Night vision devices need some sort of light source in order to operate. The equipment makes use of small amounts of natural lighting, such as moonlight and starlight. That minuscule amount of light is utilized by converting the light’s energy (photons) into electrical energy, or electrons.
The electrons pass through a small disc inside the night vision device that contains millions of individual channels. As the light makes it’s way through the channels thousands of new electrons are released (multiplied). This new, larger amount of electrons then bounce off a phosphor screen (the greenish glow associated with night vision) that instantly converts the electrons back to photons. This conversion of amplified electrical energy back into light energy (remember, the energy has been greatly amplified at this point) allows the user to see “in the dark.”
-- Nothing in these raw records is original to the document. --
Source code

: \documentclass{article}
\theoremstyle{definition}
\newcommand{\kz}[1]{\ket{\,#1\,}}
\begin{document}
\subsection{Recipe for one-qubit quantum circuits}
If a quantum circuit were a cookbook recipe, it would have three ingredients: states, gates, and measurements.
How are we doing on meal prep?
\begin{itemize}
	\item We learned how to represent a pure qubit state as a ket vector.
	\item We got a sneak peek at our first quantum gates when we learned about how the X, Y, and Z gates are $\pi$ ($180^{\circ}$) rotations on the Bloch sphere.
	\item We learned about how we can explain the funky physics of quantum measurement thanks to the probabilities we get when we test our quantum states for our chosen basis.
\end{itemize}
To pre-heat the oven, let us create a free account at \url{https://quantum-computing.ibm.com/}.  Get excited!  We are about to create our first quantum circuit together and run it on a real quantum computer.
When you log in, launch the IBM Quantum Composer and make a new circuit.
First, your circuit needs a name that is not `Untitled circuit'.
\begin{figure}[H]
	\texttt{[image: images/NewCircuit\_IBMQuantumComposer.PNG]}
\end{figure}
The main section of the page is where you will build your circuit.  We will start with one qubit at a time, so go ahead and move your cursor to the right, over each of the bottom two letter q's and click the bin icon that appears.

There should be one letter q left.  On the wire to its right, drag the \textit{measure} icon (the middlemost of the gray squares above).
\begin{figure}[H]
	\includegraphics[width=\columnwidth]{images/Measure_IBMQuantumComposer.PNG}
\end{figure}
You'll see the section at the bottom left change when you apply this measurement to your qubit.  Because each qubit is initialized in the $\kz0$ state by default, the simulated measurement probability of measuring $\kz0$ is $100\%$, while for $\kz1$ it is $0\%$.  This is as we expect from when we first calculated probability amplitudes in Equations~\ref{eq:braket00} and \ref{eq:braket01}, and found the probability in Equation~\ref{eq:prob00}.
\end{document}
Night vision binoculars vary in price. The device above comes in just under $8,000.
Beacons, such as the Phoenix Jr. (above) are used to help prevent friendly-fire accidents. The tiny flashing infrared light can only be seen using night vision (see top image).
A GPS equipped Phoenix Intruder Tripwire Beacon is placed along a pathway traveled by a potential suspect, or other target (military use). The beacon emits a signal that’s both visible and traceable (GPS). For military use mortars may be sent to the beacon’s location, eliminating the target. Police surveillance and apprehension teams would track, locate, and engage their suspect. Then they’d take him into custody.
– Night vision does not show normal depth perception.
– Objects with dull surfaces that appear light during the day show up dark at night when viewing with night vision. And, objects that appear dark during the day, but have shiny surfaces, will appear lighter at night when seen with night vision.
– Bright ambient light reduces the images seen through night vision devices. Therefore, reflective light, such as light that’s amplified by rain, fog, mist, etc. hinders the performance of night vision devices.